TASK GOAL
The printed result should hold only the lines from the opening of the data through the line bearing "Chat from a saved", exactly as given and without pictures.
------------------------
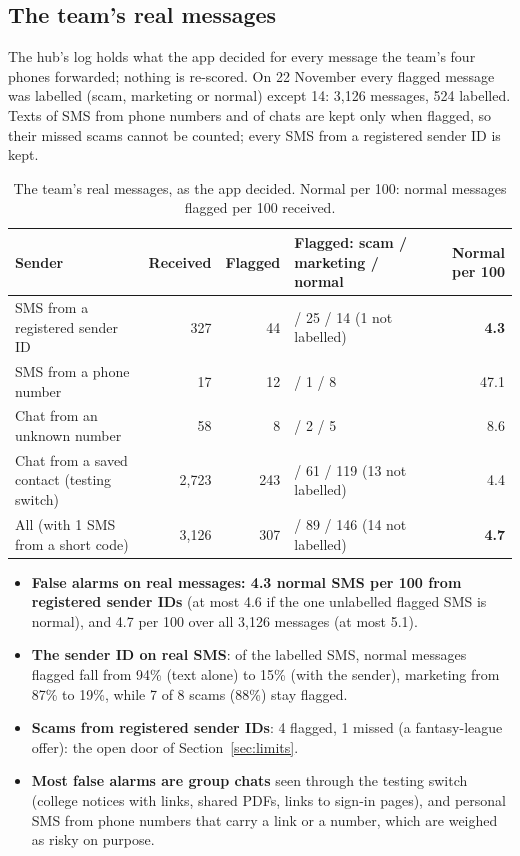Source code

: \documentclass[11pt,a4paper]{article}
\begin{document}
\subsection{The team's real messages}
\label{sec:real}

The hub's log holds what the app decided for every message the team's four phones forwarded; nothing is re-scored.
On 22 November every flagged message was labelled (scam, marketing or normal) except 14: 3,126 messages, 524 labelled.
Texts of SMS from phone numbers and of chats are kept only when flagged, so their missed scams cannot be counted;
every SMS from a registered sender ID is kept.

\begin{table}[H]
\centering\small
\begin{tabularx}{\textwidth}{@{}>{\raggedright\arraybackslash}X r r >{\raggedright\arraybackslash}p{3.6cm} r@{}}
\toprule
\textbf{Sender} & \textbf{Received} & \textbf{Flagged} & \textbf{Flagged: scam / marketing / normal} & \textbf{Normal per 100}\\
\midrule
SMS from a registered sender ID & 327 & 44 & 4 / 25 / 14 (1 not labelled) & \textbf{4.3}\\
SMS from a phone number & 17 & 12 & 3 / 1 / 8 & 47.1\\
Chat from an unknown number & 58 & 8 & 1 / 2 / 5 & 8.6\\
Chat from a saved contact (testing switch) & 2,723 & 243 & 50 / 61 / 119 (13 not labelled) & 4.4\\
All (with 1 SMS from a short code) & 3,126 & 307 & 58 / 89 / 146 (14 not labelled) & \textbf{4.7}\\
\bottomrule
\end{tabularx}
\caption{The team's real messages, as the app decided. Normal per 100: normal messages flagged per 100 received.}
\label{tab:real}
\end{table}

\begin{itemize}
  \item \textbf{False alarms on real messages: 4.3 normal SMS per 100 from registered sender IDs} (at most 4.6 if the
        one unlabelled flagged SMS is normal), and 4.7 per 100 over all 3,126 messages (at most 5.1).
  \item \textbf{The sender ID on real SMS}: of the labelled SMS, normal messages flagged fall from 94\% (text alone) to
        15\% (with the sender), marketing from 87\% to 19\%, while 7 of 8 scams (88\%) stay flagged.
  \item \textbf{Scams from registered sender IDs}: 4 flagged, 1 missed (a fantasy-league offer): the open door of
        Section~\ref{sec:limits}.
  \item \textbf{Most false alarms are group chats} seen through the testing switch (college notices with links, shared
        PDFs, links to sign-in pages), and personal SMS from phone numbers that carry a link or a number, which are weighed
        as risky on purpose.
\end{itemize}
\end{document}
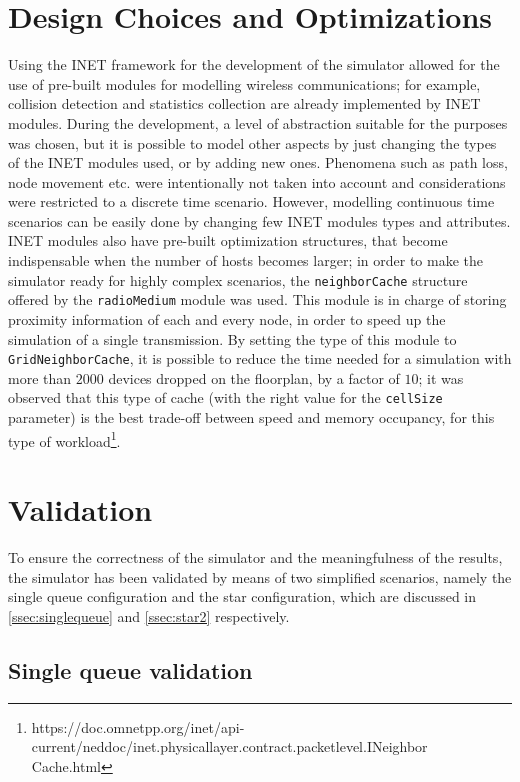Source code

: \section{Design Choices and Optimizations}
Using the INET framework for the development of the simulator allowed for the use of pre-built modules for modelling wireless communications; for example,
collision detection and statistics collection are already implemented by INET
modules. During the development, a level of abstraction suitable for the purposes was chosen, but it is possible to model other aspects by just 
changing the types of the INET modules used, or by adding new ones. Phenomena such as path loss, node movement etc. were intentionally not taken into account and considerations were restricted to a discrete time scenario. However, modelling
continuous time scenarios can be easily done by changing few INET modules types
and attributes.\\
INET modules also have pre-built optimization structures, that become
indispensable when the number of hosts becomes larger; in order to make the
simulator ready for highly complex scenarios, the \texttt{neighborCache}
structure offered by the \texttt{radioMedium} module was used. This module is in charge
of storing proximity information of each and every node, in order to speed up the simulation of a single 
transmission. By setting the type of this module to \texttt{GridNeighborCache},
it is possible to reduce the time needed for a simulation with more than
$2000$ devices dropped on the floorplan, by a factor of $10$; it was observed that
this type of cache (with the right value for the \texttt{cellSize} parameter) is
the best trade-off between speed and memory occupancy, for this type of
workload\footnote{https://doc.omnetpp.org/inet/api-current/neddoc/inet.physicallayer.contract.packetlevel.INeighbor\\
Cache.html}.  

\section{Validation}
To ensure the correctness of the simulator and the meaningfulness of the results, the simulator has been validated by means of two simplified scenarios, namely the single queue configuration and the star configuration, which are discussed in \ref{ssec:singlequeue} and \ref{ssec:star2} respectively.

\subsection{Single queue validation}

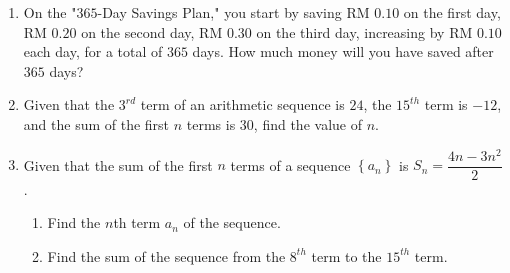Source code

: \documentclass{report}
\begin{document}
    \newpage
    \begin{enumerate}
        \item On the "$365$-Day Savings Plan," you start by saving RM $0.10$ on the first day, RM $0.20$ on the second day, RM $0.30$ on the third day, increasing by RM $0.10$ each day, for a total of $365$ days. How much money will you have saved after $365$ days?
        
        \item Given that the $3^{rd}$ term of an arithmetic sequence is $24$, the $15^{th}$ term is $-12$, and the sum of the first $n$ terms is $30$, find the value of $n$.
    
        \item Given that the sum of the first $n$ terms of a sequence $\left\{a_{n}\right\}$ is $S_{n}=\dfrac{4 n-3 n^{2}}{2}$.
        \begin{enumerate}
            \item Find the $n$th term $a_{n}$ of the sequence.
            \item Find the sum of the sequence from the $8^{th}$ term to the $15^{th}$ term.
        \end{enumerate}
    \end{enumerate}
\end{document}
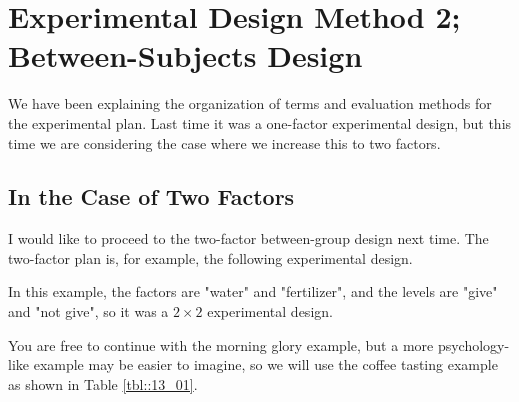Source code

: \documentclass{ltjbook}
\begin{document}
\chapter{Experimental Design Method 2; Between-Subjects Design}
\label{m13_design2}

We have been explaining the organization of terms and evaluation methods for the experimental plan. Last time it was a one-factor experimental design, but this time we are considering the case where we increase this to two factors.

\section{In the Case of Two Factors}
\label{Between2way}
I would like to proceed to the two-factor between-group design next time.
The two-factor plan is, for example, the following experimental design.



In this example, the factors are "water" and "fertilizer", and the levels are "give" and "not give", so it was a $2\times2$ experimental design.

You are free to continue with the morning glory example, but a more psychology-like example may be easier to imagine, so we will use the coffee tasting example as shown in Table \ref {tbl::13_01}.


\end{document}
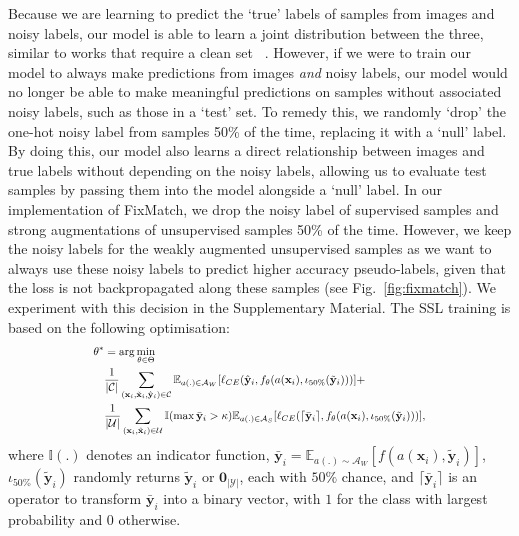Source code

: \documentclass[10pt,twocolumn,letterpaper]{article}
\begin{document}
Because we are learning to predict the `true' labels of samples from images and noisy labels, our model is able to learn a joint distribution between the three, similar to works that require a clean set ~\cite{veit2017learning, inoue2017multi, gu2021instancedependent}. However, if we were to train our model to always make predictions from images \textit{and} noisy labels, our model would no longer be able to make meaningful predictions on samples without associated noisy labels, such as those in a `test' set. To remedy this, we randomly `drop' the one-hot noisy label from samples 50\% of the time, replacing it with a `null' label. By doing this, our model also learns a direct relationship between images and true labels without depending on the noisy labels, allowing us to evaluate test samples by passing them into the model alongside a `null' label. In our implementation of FixMatch, we drop the noisy label of supervised samples and strong augmentations of unsupervised samples 50\% of the time. However, we keep the noisy labels for the weakly augmented unsupervised samples as we want to always use these noisy labels to predict higher accuracy pseudo-labels, given that the loss is not backpropagated along these samples (see Fig.~\ref{fig:fixmatch}). We experiment with this decision in the Supplementary Material.
The SSL training is based on the following optimisation:
\begin{equation}
\scalebox{0.8}{$
\begin{aligned}
    \theta^{*} & = \arg\min_{\theta \in \Theta} \\
    &\frac{1}{|\mathcal{C}|} \sum_{(\mathbf{x}_i,\tilde{\mathbf{x}}_i,\hat{\mathbf{y}}_i)\in\mathcal{C}} \mathbb{E}_{a(.)\in\mathcal{A}_W}[ \ell_{CE}(\hat{\mathbf{y}}_i,f_{\theta}(a(\mathbf{x}_i),\iota_{50\%}(\tilde{\mathbf{y}}_i)))] + \\
    &\frac{1}{|\mathcal{U}|} \sum_{(\mathbf{x}_i,\tilde{\mathbf{x}}_i)\in\mathcal{U}}\mathbb{I}(\max \bar{\mathbf{y}}_i>\kappa)\mathbb{E}_{a(.)\in\mathcal{A}_S}[ \ell_{CE}(\lceil \bar{\mathbf{y}}_i \rceil,f_{\theta}(a(\mathbf{x}_i),\iota_{50\%}(\tilde{\mathbf{y}}_i))) ],
\end{aligned}
$}
\label{eq:SSL}
\end{equation}
where $\mathbb{I}(.)$ denotes an indicator function, $\bar{\mathbf{y}}_i = \mathbb{E}_{a(.) \sim \mathcal{A}_W}[f(a(\mathbf{x}_i),\tilde{\mathbf{y}}_i)]$, 
$\iota_{50\%}(\tilde{\mathbf{y}}_i)$ randomly returns $\tilde{\mathbf{y}}_i$ or $\mathbf{0}_{|\mathcal{Y}|}$, each with $50\%$ chance,
and 
$\lceil \bar{\mathbf{y}}_i \rceil$ is an operator to transform $\bar{\mathbf{y}}_i$ into a binary vector, with $1$ for the class with largest probability and $0$ otherwise.
\end{document}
------------------------
SOLUTION TO THE EXERCISE
Source code

: \documentclass[11pt,a4paper]{article}
\begin{document}
\subsection{The team's real messages}
\label{sec:real}

The hub's log holds what the app decided for every message the team's four phones forwarded; nothing is re-scored.
On 22 November every flagged message was labelled (scam, marketing or normal) except 14: 3,126 messages, 524 labelled.
Texts of SMS from phone numbers and of chats are kept only when flagged, so their missed scams cannot be counted;
every SMS from a registered sender ID is kept.

\begin{table}[H]
\centering\small
\begin{tabularx}{\textwidth}{@{}>{\raggedright\arraybackslash}X r r >{\raggedright\arraybackslash}p{3.6cm} r@{}}
\toprule
\textbf{Sender} & \textbf{Received} & \textbf{Flagged} & \textbf{Flagged: scam / marketing / normal} & \textbf{Normal per 100}\\
\midrule
SMS from a registered sender ID & 327 & 44 & 4 / 25 / 14 (1 not labelled) & \textbf{4.3}\\
SMS from a phone number & 17 & 12 & 3 / 1 / 8 & 47.1\\
Chat from an unknown number & 58 & 8 & 1 / 2 / 5 & 8.6\\
Chat from a saved contact (testing switch) & 2,723 & 243 & 50 / 61 / 119 (13 not labelled) & 4.4\\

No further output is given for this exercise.